## Input records
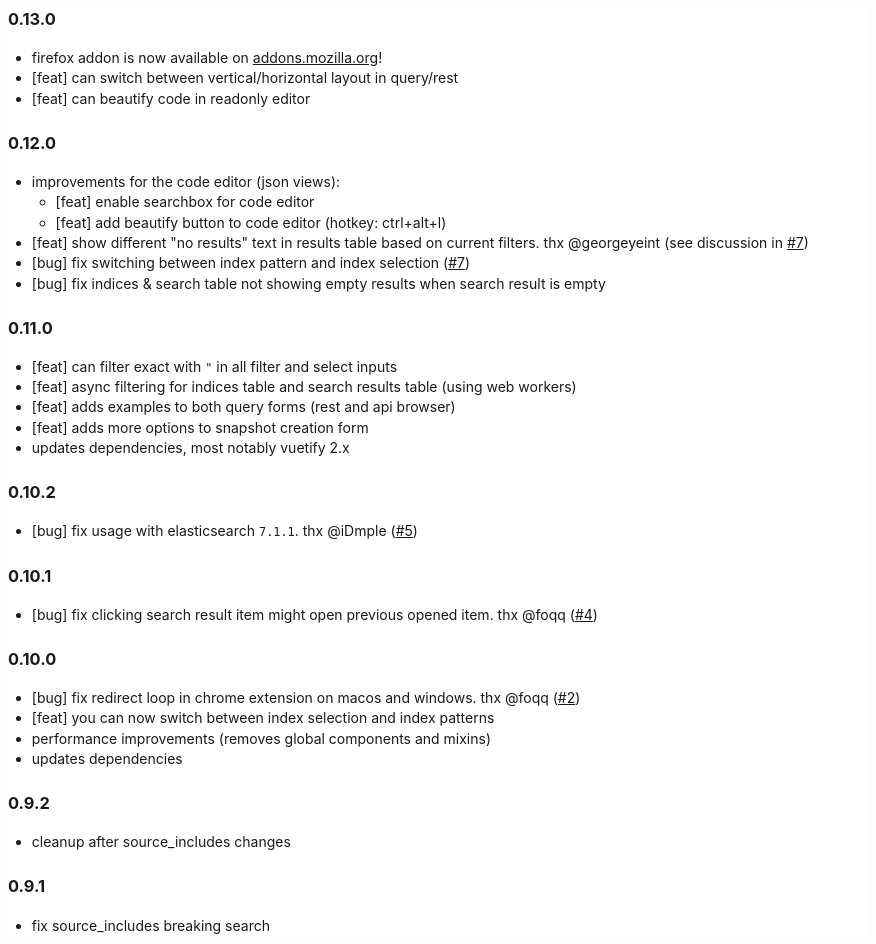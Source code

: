 ### 0.13.0

- firefox addon is now available on [addons.mozilla.org](https://addons.mozilla.org/en-US/firefox/addon/elasticvue/)!
- [feat] can switch between vertical/horizontal layout in query/rest
- [feat] can beautify code in readonly editor

### 0.12.0

- improvements for the code editor (json views):
  - [feat] enable searchbox for code editor
  - [feat] add beautify button to code editor (hotkey: ctrl+alt+l)
- [feat] show different "no results" text in results table based on current filters. thx @georgeyeint (see discussion
  in [#7](https://github.com/cars10/elasticvue/issues/7))
- [bug] fix switching between index pattern and index selection ([#7](https://github.com/cars10/elasticvue/issues/7))
- [bug] fix indices & search table not showing empty results when search result is empty

### 0.11.0

- [feat] can filter exact with `"` in all filter and select inputs
- [feat] async filtering for indices table and search results table (using web workers)
- [feat] adds examples to both query forms (rest and api browser)
- [feat] adds more options to snapshot creation form
- updates dependencies, most notably vuetify 2.x

### 0.10.2

- [bug] fix usage with elasticsearch `7.1.1`. thx @iDmple ([#5](https://github.com/cars10/elasticvue/issues/5))

### 0.10.1

- [bug] fix clicking search result item might open previous opened item. thx
  @foqq ([#4](https://github.com/cars10/elasticvue/issues/4))

### 0.10.0

- [bug] fix redirect loop in chrome extension on macos and windows. thx
  @foqq ([#2](https://github.com/cars10/elasticvue/issues/2))
- [feat] you can now switch between index selection and index patterns
- performance improvements (removes global components and mixins)
- updates dependencies

### 0.9.2

- cleanup after source_includes changes

### 0.9.1

- fix source_includes breaking search
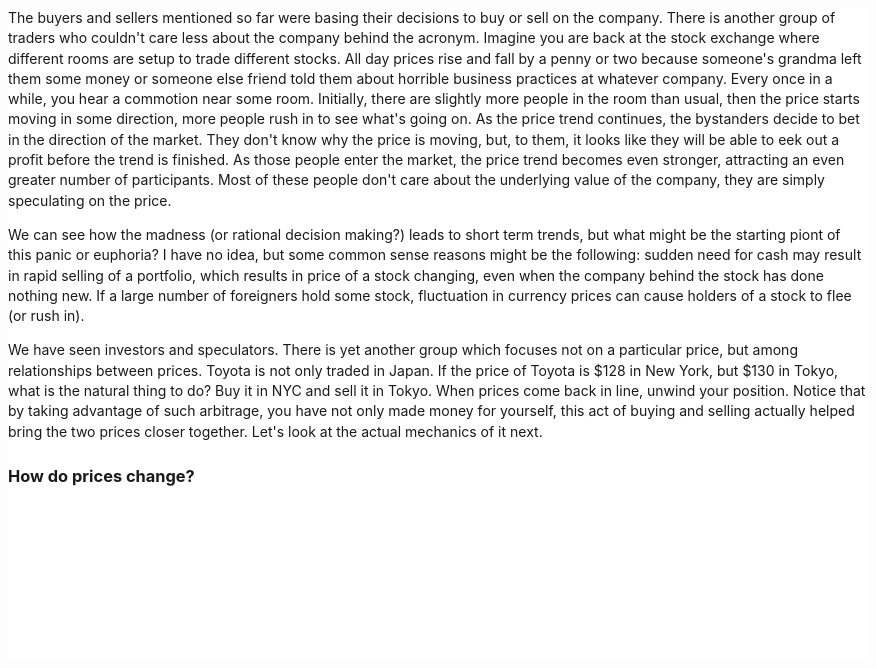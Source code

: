 The buyers and sellers mentioned so far were basing their decisions to buy or sell on the company. There is another group of traders who couldn't care less about the company behind the acronym. Imagine you are back at the stock exchange where different rooms are setup to trade different stocks. All day prices rise and fall by a penny or two because someone's grandma left them some money or someone else friend told them about horrible business practices at whatever company. Every once in a while, you hear a commotion near some room. Initially, there are slightly more people in the room than usual, then the price starts moving in some direction, more people rush in to see what's going on. As the price trend continues, the bystanders decide to bet in the direction of the market. They don't know why the price is moving, but, to them, it looks like they will be able to eek out a profit before the trend is finished. As those people enter the market, the price trend becomes even stronger, attracting an even greater number of participants. Most of these people don't care about the underlying value of the company, they are simply speculating on the price.

We can see how the madness (or rational decision making?) leads to short term trends, but what might be the starting piont of this panic or euphoria? I have no idea, but some common sense reasons might be the following: sudden need for cash may result in rapid selling of a portfolio, which results in price of a stock changing, even when the company behind the stock has done nothing new. If a large number of foreigners hold some stock, fluctuation in currency prices can cause holders of a stock to flee (or rush in).

We have seen investors and speculators. There is yet another group which focuses not on a particular price, but among relationships between prices. Toyota is not only traded in Japan. If the price of Toyota is $128 in New York, but $130 in Tokyo, what is the natural thing to do? Buy it in NYC and sell it in Tokyo. When prices come back in line, unwind your position. Notice that by taking advantage of such arbitrage, you have not only made money for yourself, this act of buying and selling actually helped bring the two prices closer together. Let's look at the actual mechanics of it next.

### How do prices change?

<div style="margin: 0 auto;width: 400px;">
<svg id="neworder2" width="400px" height="150px">
<rect x="0" y="0" width="100%" height="100%" fill="white"></rect>
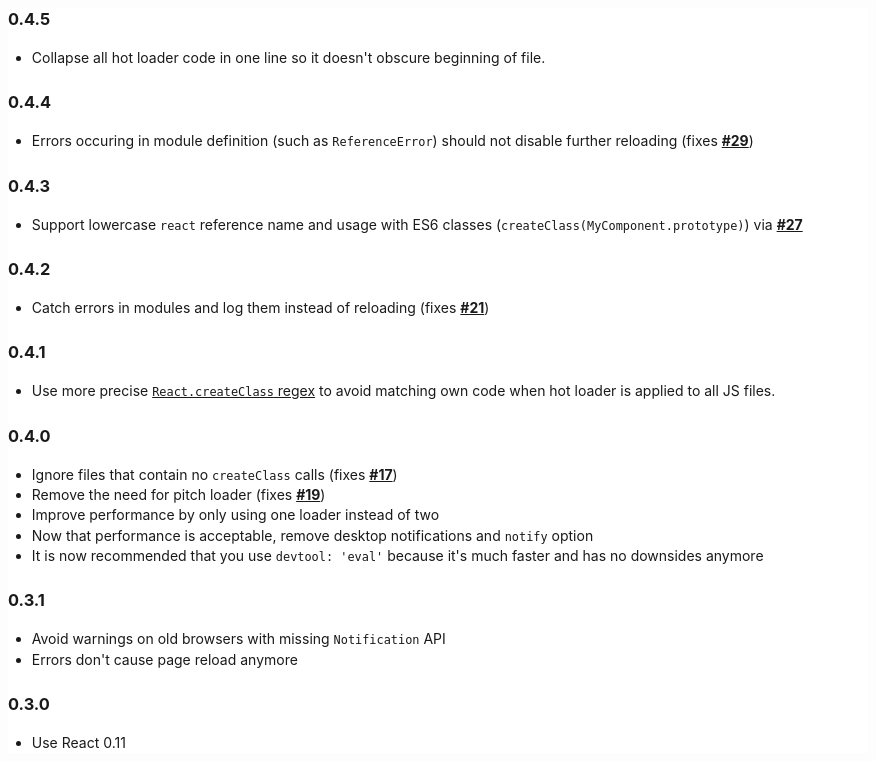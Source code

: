 ### 0.4.5

* Collapse all hot loader code in one line so it doesn't obscure beginning of
  file.

### 0.4.4

* Errors occuring in module definition (such as `ReferenceError`) should not
  disable further reloading (fixes
  **[#29](https://github.com/gaearon/react-hot-loader/issues/29)**)

### 0.4.3

* Support lowercase `react` reference name and usage with ES6 classes
  (`createClass(MyComponent.prototype)`) via
  **[#27](https://github.com/gaearon/react-hot-loader/issues/27)**

### 0.4.2

* Catch errors in modules and log them instead of reloading (fixes
  **[#21](https://github.com/gaearon/react-hot-loader/issues/21)**)

### 0.4.1

* Use more precise
  [`React.createClass` regex](https://github.com/gaearon/react-hot-loader/commit/DELETED_LONG_HEX_STRING)
  to avoid matching own code when hot loader is applied to all JS files.

### 0.4.0

* Ignore files that contain no `createClass` calls (fixes
  **[#17](https://github.com/gaearon/react-hot-loader/issues/17)**)
* Remove the need for pitch loader (fixes
  **[#19](https://github.com/gaearon/react-hot-loader/issues/19)**)
* Improve performance by only using one loader instead of two
* Now that performance is acceptable, remove desktop notifications and `notify`
  option
* It is now recommended that you use `devtool: 'eval'` because it's much faster
  and has no downsides anymore

### 0.3.1

* Avoid warnings on old browsers with missing `Notification` API
* Errors don't cause page reload anymore

### 0.3.0

* Use React 0.11
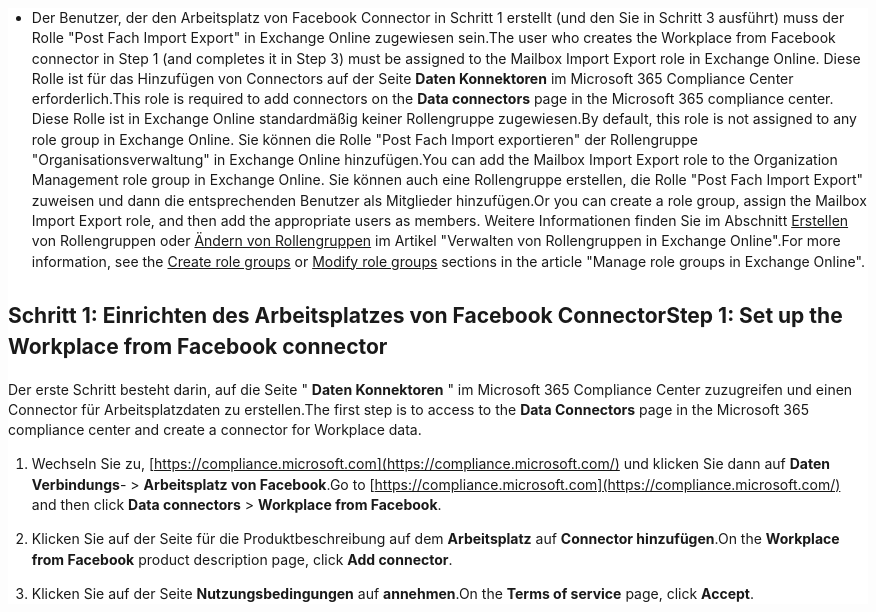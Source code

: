 - <span data-ttu-id="85e7e-129">Der Benutzer, der den Arbeitsplatz von Facebook Connector in Schritt 1 erstellt (und den Sie in Schritt 3 ausführt) muss der Rolle "Post Fach Import Export" in Exchange Online zugewiesen sein.</span><span class="sxs-lookup"><span data-stu-id="85e7e-129">The user who creates the Workplace from Facebook connector in Step 1 (and completes it in Step 3) must be assigned to the Mailbox Import Export role in Exchange Online.</span></span> <span data-ttu-id="85e7e-130">Diese Rolle ist für das Hinzufügen von Connectors auf der Seite **Daten Konnektoren** im Microsoft 365 Compliance Center erforderlich.</span><span class="sxs-lookup"><span data-stu-id="85e7e-130">This role is required to add connectors on the **Data connectors** page in the Microsoft 365 compliance center.</span></span> <span data-ttu-id="85e7e-131">Diese Rolle ist in Exchange Online standardmäßig keiner Rollengruppe zugewiesen.</span><span class="sxs-lookup"><span data-stu-id="85e7e-131">By default, this role is not assigned to any role group in Exchange Online.</span></span> <span data-ttu-id="85e7e-132">Sie können die Rolle "Post Fach Import exportieren" der Rollengruppe "Organisationsverwaltung" in Exchange Online hinzufügen.</span><span class="sxs-lookup"><span data-stu-id="85e7e-132">You can add the Mailbox Import Export role to the Organization Management role group in Exchange Online.</span></span> <span data-ttu-id="85e7e-133">Sie können auch eine Rollengruppe erstellen, die Rolle "Post Fach Import Export" zuweisen und dann die entsprechenden Benutzer als Mitglieder hinzufügen.</span><span class="sxs-lookup"><span data-stu-id="85e7e-133">Or you can create a role group, assign the Mailbox Import Export role, and then add the appropriate users as members.</span></span> <span data-ttu-id="85e7e-134">Weitere Informationen finden Sie im Abschnitt [Erstellen](https://docs.microsoft.com/Exchange/permissions-exo/role-groups#create-role-groups) von Rollengruppen oder [Ändern von Rollengruppen](https://docs.microsoft.com/Exchange/permissions-exo/role-groups#modify-role-groups) im Artikel "Verwalten von Rollengruppen in Exchange Online".</span><span class="sxs-lookup"><span data-stu-id="85e7e-134">For more information, see the [Create role groups](https://docs.microsoft.com/Exchange/permissions-exo/role-groups#create-role-groups) or [Modify role groups](https://docs.microsoft.com/Exchange/permissions-exo/role-groups#modify-role-groups) sections in the article "Manage role groups in Exchange Online".</span></span>

## <a name="step-1-set-up-the-workplace-from-facebook-connector"></a><span data-ttu-id="85e7e-135">Schritt 1: Einrichten des Arbeitsplatzes von Facebook Connector</span><span class="sxs-lookup"><span data-stu-id="85e7e-135">Step 1: Set up the Workplace from Facebook connector</span></span>

<span data-ttu-id="85e7e-136">Der erste Schritt besteht darin, auf die Seite " **Daten Konnektoren** " im Microsoft 365 Compliance Center zuzugreifen und einen Connector für Arbeitsplatzdaten zu erstellen.</span><span class="sxs-lookup"><span data-stu-id="85e7e-136">The first step is to access to the **Data Connectors** page in the Microsoft 365 compliance center and create a connector for Workplace data.</span></span>

1. <span data-ttu-id="85e7e-137">Wechseln Sie zu, [https://compliance.microsoft.com](https://compliance.microsoft.com/) und klicken Sie dann auf **Daten Verbindungs**-  >  **Arbeitsplatz von Facebook**.</span><span class="sxs-lookup"><span data-stu-id="85e7e-137">Go to [https://compliance.microsoft.com](https://compliance.microsoft.com/) and then click **Data connectors** > **Workplace from Facebook**.</span></span>

2. <span data-ttu-id="85e7e-138">Klicken Sie auf der Seite für die Produktbeschreibung auf dem **Arbeitsplatz** auf **Connector hinzufügen**.</span><span class="sxs-lookup"><span data-stu-id="85e7e-138">On the **Workplace from Facebook** product description page, click **Add connector**.</span></span>

3. <span data-ttu-id="85e7e-139">Klicken Sie auf der Seite **Nutzungsbedingungen** auf **annehmen**.</span><span class="sxs-lookup"><span data-stu-id="85e7e-139">On the **Terms of service** page, click **Accept**.</span></span>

## Task description
Scan the material above for the string "editor" and return the lines that hold it.

## Exercise result
- [feat] can beautify code in readonly editor
- improvements for the code editor (json views):
  - [feat] enable searchbox for code editor
  - [feat] add beautify button to code editor (hotkey: ctrl+alt+l)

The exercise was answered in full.